I want to encourage people to correspond with Council, and I appreciate grassroots activism – I did quite a bit of it myself before being elected. I have no problem receiving correspondence with political rhetoric or policy positions I don’t support for political or other reasons. Bu when a document fails to meet a basic standard of honesty and respect for your neighbours, I cannot receive in good faith.
New Westminster Police Department letter dated November 26, 2020 and report regarding Response to the Calls for Justice – Listening and Learning through Respect and Understanding
This report from the NWPD was a response to the motion put forward by Councillor Nakagawa and myself last year asking the NWPD to respond to the Calls for Action arising from the MMIWG Report that were relevant to policing. We referred this correspondence to a future Council meeting as it needs a more thorough review than we were able to provide this meeting.
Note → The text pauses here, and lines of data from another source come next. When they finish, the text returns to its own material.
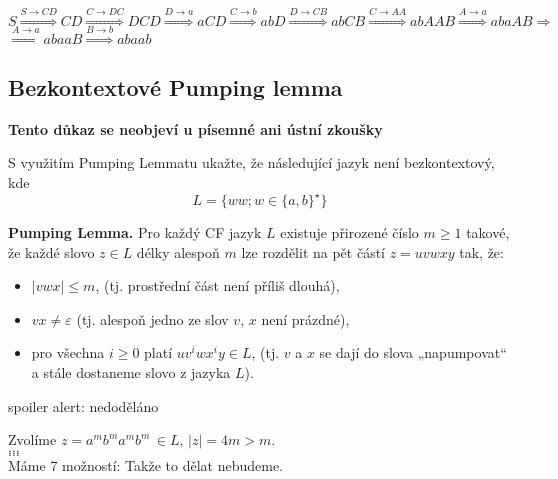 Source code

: $S \stackrel{S \rightarrow CD}{\Longrightarrow} CD \stackrel{C \rightarrow DC}{\Longrightarrow} DCD \stackrel
{D \rightarrow a}{\Longrightarrow} aCD \stackrel{C \rightarrow b}{\Longrightarrow} abD \stackrel{D \rightarrow CB}
{\Longrightarrow} abCB \stackrel{C \rightarrow AA}{\Longrightarrow} abAAB \stackrel{A \rightarrow a}{\Longrightarrow} 
abaAB \Longrightarrow $\\
$\stackrel{A \rightarrow a}{\Longrightarrow} abaaB \stackrel{B \rightarrow b}{\Longrightarrow} abaab$

\subsection{Bezkontextové Pumping lemma}
\textbf{Tento důkaz se neobjeví u písemné ani ústní zkoušky}

S využitím Pumping Lemmatu ukažte, že následující jazyk není bezkontextový, kde $$L = \{ww; w \in\{a,b\}^{\star}\}$$


\textbf{Pumping Lemma.} Pro každý CF jazyk $L$ existuje přirozené číslo $m \geq 1$ takové, že každé slovo $z \in L$ 
délky alespoň $m$ lze rozdělit na pět částí $z = uvwxy$ tak, že:

\begin{itemize}[label=\textbullet]
    \item $\lvert vwx \rvert \leq m$, (tj. prostřední část není příliš dlouhá),
    \item $vx \neq \varepsilon$ (tj. alespoň jedno ze slov $v$, $x$ není prázdné),
    \item pro všechna $i \geq 0$ platí $uv^i wx^i y \in L$, (tj. $v$ a $x$ se dají do slova „napumpovat“ a stále 
    dostaneme slovo z jazyka $L$).
\end{itemize}

spoiler alert: nedoděláno 

Zvolíme $z = a^m b^m a^m b^m \, \in L$, $|z| = 4m > m$. \\ 
$\dots$\\
$\dots$\\
$\dots$\\

Máme 7 možností: 
Takže to dělat nebudeme. 


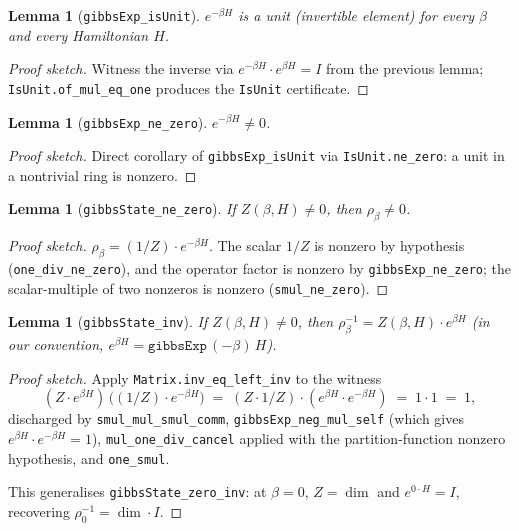 \documentclass[a4paper,11pt]{article}
\newtheorem{lemma}[theorem]{Lemma}
\begin{document}
\begin{lemma}[\texttt{gibbsExp\_isUnit}]
$e^{-\beta H}$ is a unit (invertible element) for every $\beta$ and
every Hamiltonian $H$.
\end{lemma}

\begin{proof}[Proof sketch]
Witness the inverse via $e^{-\beta H} \cdot e^{\beta H} = I$ from the
previous lemma; \texttt{IsUnit.of\_mul\_eq\_one} produces the
\texttt{IsUnit} certificate.
\end{proof}

\begin{lemma}[\texttt{gibbsExp\_ne\_zero}]
$e^{-\beta H} \neq 0$.
\end{lemma}

\begin{proof}[Proof sketch]
Direct corollary of \texttt{gibbsExp\_isUnit} via
\texttt{IsUnit.ne\_zero}: a unit in a nontrivial ring is nonzero.
\end{proof}

\begin{lemma}[\texttt{gibbsState\_ne\_zero}]
If $Z(\beta, H) \neq 0$, then $\rho_\beta \neq 0$.
\end{lemma}

\begin{proof}[Proof sketch]
$\rho_\beta = (1/Z) \cdot e^{-\beta H}$.  The scalar $1/Z$ is nonzero
by hypothesis (\texttt{one\_div\_ne\_zero}), and the operator factor
is nonzero by \texttt{gibbsExp\_ne\_zero}; the scalar-multiple of
two nonzeros is nonzero (\texttt{smul\_ne\_zero}).
\end{proof}

\begin{lemma}[\texttt{gibbsState\_inv}]
If $Z(\beta, H) \neq 0$, then
$\rho_\beta^{-1} = Z(\beta, H) \cdot e^{\beta H}$
(in our convention, $e^{\beta H} = \texttt{gibbsExp}\,(-\beta)\,H$).
\end{lemma}

\begin{proof}[Proof sketch]
Apply \texttt{Matrix.inv\_eq\_left\_inv} to the witness
\[
  (Z \cdot e^{\beta H})\,\bigl((1/Z) \cdot e^{-\beta H}\bigr)
  \;=\;
  (Z \cdot 1/Z) \cdot (e^{\beta H} \cdot e^{-\beta H})
  \;=\; 1 \cdot 1 \;=\; 1,
\]
discharged by \texttt{smul\_mul\_smul\_comm},
\texttt{gibbsExp\_neg\_mul\_self} (which gives
$e^{\beta H}\cdot e^{-\beta H} = 1$), \texttt{mul\_one\_div\_cancel}
applied with the partition-function nonzero hypothesis, and
\texttt{one\_smul}.

This generalises \texttt{gibbsState\_zero\_inv}: at $\beta = 0$,
$Z = \dim$ and $e^{0 \cdot H} = I$, recovering $\rho_0^{-1} = \dim \cdot I$.
\end{proof}
\end{document}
We have work to do as a City, and as a Police Board.
We adopted the following Bylaws:
Zoning Amendment Bylaw (34 South Dyke Road) No. 8087, 2019
This zoning amendment that you may not remember because no-one even showed up when it came to Public Hearing almost 16 months ago, but will nonetheless see 16 townhouses built on a vacant lot on South Dike Road, including a swap of some lands to make a better dike and waterfront park in that area, was finally adopted by Council.
Heritage Revitalization Agreement Bylaw (709 Cumberland Street) Bylaw No. 8233, 2020
This HRA that will see a replica heritage house to replace one lost, and another heritage house moved to a subdivided lot by the Canada Games Pool was adopted by Council.
Heritage Revitalization Agreement (631 Second Street) Bylaw No.8239, 2020 and Heritage Designation (631 Second Street) Bylaw No. 8240, 2020
This HRA that will see a “character house” in Glenbrook North permanently preserved and a second infill house build on the lot was adopted by Council.
Sign Amendment Bylaw 8182, 2020
This Bylaw that puts some further restrictions on Election signs in the City was adopted by Council.
DCC Reserve Funds Expenditure Bylaw No. 8244, 2020
This Bylaw that allows us to take the money we collected from developers and spend it on utility upgrades as per the DCC Bylaw was adopted by council.
Finally, we had one piece of New Business
Increases to Disability Assistance and Income Assistance
Councillor Nakagawa brought the following motion:
BE IT RESOLVED THAT The City of New Westminster write to the Provincial Minister of Finance, the Premier, the Minister of Social Development and Poverty Reduction, the MLA for New Westminster, and the MLA for Richmond-Queensborough advocating that the government reinstate the $300 monthly top-up for people receiving disability assistance and permanently raise the rates of income assistance and disability assistance to a livable rate that is above the market basket measure.
Council was unanimous in calling for this measure. It don’t understand why this area was chosen for government penny-pinching at this time, but the recent loss of the $300 top-up really hurts people living in our community at a time they can least adapt. It’s never a good time to cut support to the lowest income people in our society, this is the worst time.
And with that, we broke for the holidays. Have a safe Holiday, help somebody in need, and think of the positive recovery ahead. Peace.